Sheindlin comes to terms with Big Ticket TV
A potential TV courtroom standoff has been averted now that Judy Sheindlin, aka Judge Judy, apparently has come to terms on a contract renegotiation with Big Ticket Television, the producer of her top-rated syndie courtshow strip.
Word surfaced over the weekend that Sheindlin was threatening to not return to the show unless she was given a participation stake. Production of “Judge Judy,” now on a skedded hiatus, resumes at the end of April.
Sheindlin could not be reached for comment Monday. A rep for Big Ticket prexy Larry Lyttle said the firm “has a contract” with Sheindlin, but he refused to comment on specifics of the negotiation. Sheindlin was expected to wing from New York to Los Angeles today to finalize the agreement.
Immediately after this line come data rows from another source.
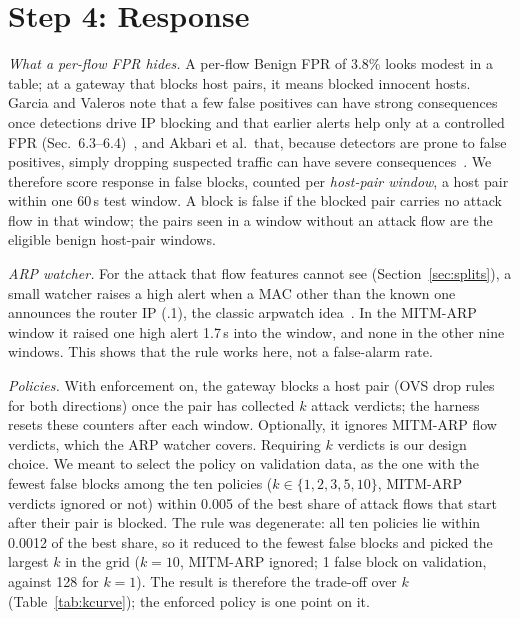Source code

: \section{Step 4: Response}\label{sec:response}

\emph{What a per-flow FPR hides.} A per-flow Benign FPR of 3.8\% looks modest in a table; at a gateway that blocks host pairs, it means blocked innocent hosts. Garcia and Valeros note that a few false positives can have strong consequences once detections drive IP blocking and that earlier alerts help only at a controlled FPR (Sec.~6.3--6.4)~\cite{garcia2023labeling}, and Akbari et al.\ that, because detectors are prone to false positives, simply dropping suspected traffic can have severe consequences~\cite{akbari2020atmos}. We therefore score response in false blocks, counted per \emph{host-pair window}, a host pair within one 60\,s test window. A block is false if the blocked pair carries no attack flow in that window; the pairs seen in a window without an attack flow are the eligible benign host-pair windows.

\emph{ARP watcher.} For the attack that flow features cannot see (Section~\ref{sec:splits}), a small watcher raises a high alert when a MAC other than the known one announces the router IP (.1), the classic arpwatch idea~\cite{arpwatch}. In the MITM-ARP window it raised one high alert 1.7\,s into the window, and none in the other nine windows. This shows that the rule works here, not a false-alarm rate.

\emph{Policies.} With enforcement on, the gateway blocks a host pair (OVS drop rules for both directions) once the pair has collected $k$ attack verdicts; the harness resets these counters after each window. Optionally, it ignores MITM-ARP flow verdicts, which the ARP watcher covers. Requiring $k$ verdicts is our design choice. We meant to select the policy on validation data, as the one with the fewest false blocks among the ten policies ($k\in\{1,2,3,5,10\}$, MITM-ARP verdicts ignored or not) within 0.005 of the best share of attack flows that start after their pair is blocked. The rule was degenerate: all ten policies lie within 0.0012 of the best share, so it reduced to the fewest false blocks and picked the largest $k$ in the grid ($k=10$, MITM-ARP ignored; 1 false block on validation, against 128 for $k=1$). The result is therefore the trade-off over $k$ (Table~\ref{tab:kcurve}); the enforced policy is one point on it.

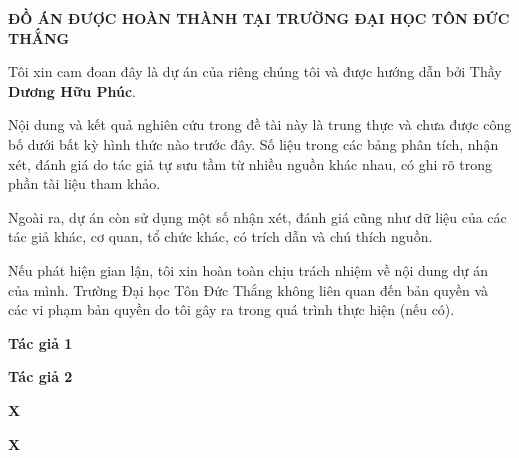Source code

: \begin{center}
    \textbf{\large ĐỒ ÁN ĐƯỢC HOÀN THÀNH
TẠI TRƯỜNG ĐẠI HỌC TÔN ĐỨC THẮNG}\\[1cm]
\end{center}

\textmd{\large Tôi xin cam đoan đây là dự án của riêng chúng tôi và được hướng dẫn bởi Thầy \textbf{Dương Hữu Phúc}.}

\textmd{\large Nội dung và kết quả nghiên cứu trong đề tài này là trung thực và chưa được công bố dưới bất kỳ hình thức nào trước đây. Số liệu trong các bảng phân tích, nhận xét, đánh giá do tác giả tự sưu tầm từ nhiều nguồn khác nhau, có ghi rõ trong phần tài liệu tham khảo.}

\textmd{\large Ngoài ra, dự án còn sử dụng một số nhận xét, đánh giá cũng như dữ liệu của các tác giả khác, cơ quan, tổ chức khác, có trích dẫn và chú thích nguồn.}

\textmd{\large Nếu phát hiện gian lận, tôi xin hoàn toàn chịu trách nhiệm về nội dung dự án của mình. Trường Đại học Tôn Đức Thắng không liên quan đến bản quyền và các vi phạm bản quyền do tôi gây ra trong quá trình thực hiện (nếu có).}

\vspace{3cm}

\begin{minipage}[t]{0.45\textwidth}
	\begin{flushleft} \large
		\begin{flushright}
		    \textbf{\large Tác giả 1}
		\end{flushright}
	\end{flushleft}
\end{minipage}
\begin{minipage}[t]{0.45\textwidth}
    \begin{flushright} \large
		\begin{flushright}
		    \textbf{\large Tác giả 2}
		\end{flushright}
	\end{flushright}
\end{minipage}

\vspace{2cm}

\begin{minipage}[t]{0.45\textwidth}
	\begin{flushleft} \large
		\begin{flushright}
		    \textbf{\large X}
		\end{flushright}
	\end{flushleft}
\end{minipage}
\begin{minipage}[t]{0.45\textwidth}
    \begin{flushright} \large
		\begin{flushright}
		    \textbf{\large X}
		\end{flushright}
	\end{flushright}
\end{minipage}

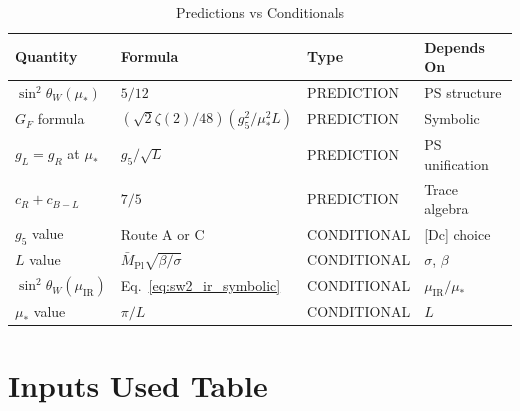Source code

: \documentclass[11pt,a4paper]{article}
\theoremstyle{definition}
\begin{document}
\begin{table}[h]
\centering
\caption{Predictions vs Conditionals}
\label{tab:predictions}
\begin{tabular}{@{}llll@{}}
\toprule
\textbf{Quantity} & \textbf{Formula} & \textbf{Type} & \textbf{Depends On} \\
\midrule
$\sin^2\theta_W(\mu_*)$ & $5/12$ & PREDICTION & PS structure \\
$G_F$ formula & $(\sqrt{2}\zeta(2)/48)(g_5^2/\mu_*^2 L)$ & PREDICTION & Symbolic \\
$g_L = g_R$ at $\mu_*$ & $g_5/\sqrt{L}$ & PREDICTION & PS unification \\
$c_R + c_{B-L}$ & $7/5$ & PREDICTION & Trace algebra \\
$g_5$ value & Route A or C & CONDITIONAL & [Dc] choice \\
$L$ value & $\bar{M}_{\text{Pl}}\sqrt{\beta/\sigma}$ & CONDITIONAL & $\sigma$, $\beta$ \\
$\sin^2\theta_W(\mu_{\text{IR}})$ & Eq.~\ref{eq:sw2_ir_symbolic} & CONDITIONAL & $\mu_{\text{IR}}/\mu_*$ \\
$\mu_*$ value & $\pi/L$ & CONDITIONAL & $L$ \\
\bottomrule
\end{tabular}
\end{table}

\appendix
\section{Inputs Used Table}
\label{app:inputs}
\end{document}
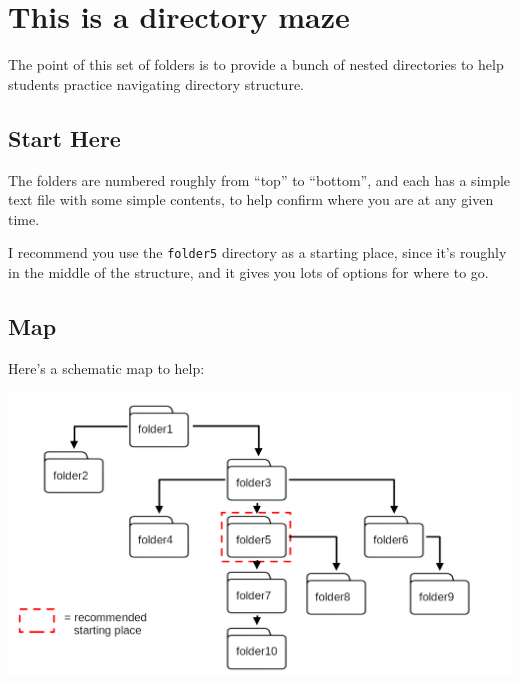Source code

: \documentclass[11pt]{article}
\author{Scott Jackson}
\date{\today}
\title{}
\begin{document}
\section*{This is a directory maze}
\label{sec:org2c20b25}

The point of this set of folders is to provide a bunch of nested directories to help students practice navigating directory structure.

\subsection*{Start Here}
\label{sec:org4c1fdc3}

The folders are numbered roughly from ``top'' to ``bottom'', and each has a simple text file with some simple contents, to help confirm where you are at any given time.

I recommend you use the \texttt{folder5} directory as a starting place, since it's roughly in the middle of the structure, and it gives you lots of options for where to go.

\subsection*{Map}
\label{sec:orge32499c}

Here's a schematic map to help:

\begin{center}
\includegraphics[width=.9\linewidth]{./folder_map.png}
\end{center}
\end{document}
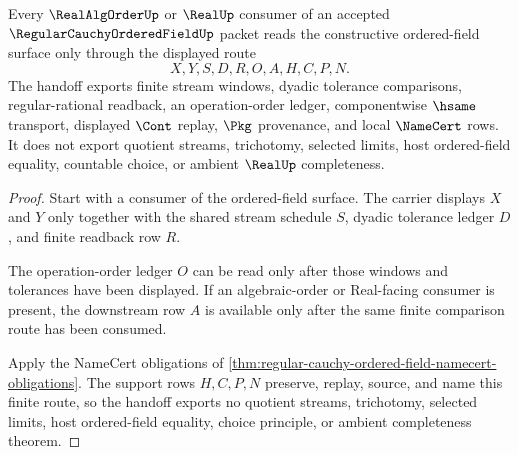 \begin{theorem}
\label{thm:regular-cauchy-ordered-field-operation-order-handoff}
Every $\RealAlgOrderUp$ or $\RealUp$ consumer of an accepted $\RegularCauchyOrderedFieldUp$ packet reads the constructive ordered-field surface only through the displayed route
$$
X,Y,S,D,R,O,A,H,C,P,N .
$$
The handoff exports finite stream windows, dyadic tolerance comparisons, regular-rational readback, an operation-order ledger, componentwise $\hsame$ transport, displayed $\Cont$ replay, $\Pkg$ provenance, and local $\NameCert$ rows. It does not export quotient streams, trichotomy, selected limits, host ordered-field equality, countable choice, or ambient $\RealUp$ completeness.
\end{theorem}
\begin{proof}
Start with a consumer of the ordered-field surface. The carrier displays $X$ and $Y$ only together with the shared stream schedule $S$, dyadic tolerance ledger $D$, and finite readback row $R$.

The operation-order ledger $O$ can be read only after those windows and tolerances have been displayed. If an algebraic-order or Real-facing consumer is present, the downstream row $A$ is available only after the same finite comparison route has been consumed.

Apply the NameCert obligations of \autoref{thm:regular-cauchy-ordered-field-namecert-obligations}. The support rows $H,C,P,N$ preserve, replay, source, and name this finite route, so the handoff exports no quotient streams, trichotomy, selected limits, host ordered-field equality, choice principle, or ambient completeness theorem.
\end{proof}




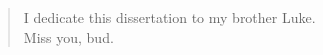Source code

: \vspace*{\fill}
\vspace*{-2in}
\begin{quote}
    \center
    I dedicate this dissertation to my brother Luke. \\
    Miss you, bud.
\end{quote}
\vspace*{\fill}
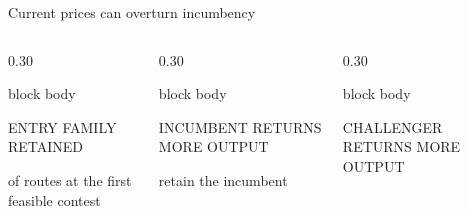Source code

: \begin{frame}[label=contest]{Current prices can overturn incumbency}
\vspace{0.10cm}
\begin{columns}[T,totalwidth=0.95\textwidth]
\begin{column}{0.30\textwidth}
\begin{beamercolorbox}[rounded=true,sep=0.24cm,wd=\textwidth]{block body}
{\small\color{muted} ENTRY FAMILY RETAINED\par}\vspace{0.08cm}
{\fontsize{27}{29}\selectfont\bfseries\color{stable}\FirstContestRouteRetention\par}
{\small of routes at the first feasible contest\par}
\end{beamercolorbox}
\end{column}
\hfill
\begin{column}{0.30\textwidth}
\begin{beamercolorbox}[rounded=true,sep=0.24cm,wd=\textwidth]{block body}
{\small\color{muted} INCUMBENT RETURNS MORE OUTPUT\par}\vspace{0.08cm}
{\fontsize{27}{29}\selectfont\bfseries\color{ucldark}\ContestIncumbentLeaderRetention\par}
{\small retain the incumbent\par}
\end{beamercolorbox}
\end{column}
\hfill
\begin{column}{0.30\textwidth}
\begin{beamercolorbox}[rounded=true,sep=0.24cm,wd=\textwidth]{block body}
{\small\color{muted} CHALLENGER RETURNS MORE OUTPUT\par}\vspace{0.08cm}
{\fontsize{27}{29}\selectfont\bfseries\color{accent}\ContestChallengerLeaderRetention\par}

\end{beamercolorbox}
\end{column}
\end{columns}
\end{frame}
Syndie-biz observers noted that Sheindlin is her own best bargaining chip in any contract renegotiation, as the feisty femme’s indomitable personality, sharp tongue and no-nonsense approach to TV justice have fueled the success of the show. Sheindlin logged 20 years as a Manhattan family court judge before a 1995 appearance on “60 Minutes” landed her a TV deal with Big Ticket.
“Judge Judy” got off to a slow start in 1996, but has blossomed over the past 18 months into a bona fide smash, surpassing even Oprah Winfrey and Jerry Springer on the Nielsen chart in recent weeks. That eye-popping growth has allowed Big Ticket and distrib Worldvision to command high-priced renewal deals with stations as well as higher coin from advertisers.
Once those deals kick in this fall, syndie vets project the strip could easily generate $50 million or more in annual revenue for Big Ticket, a unit of Spelling Entertainment. Big Ticket and the rest of the Spelling fold is about to be absorbed by Viacom’s Paramount TV Group under a stock buyout deal unveiled last week.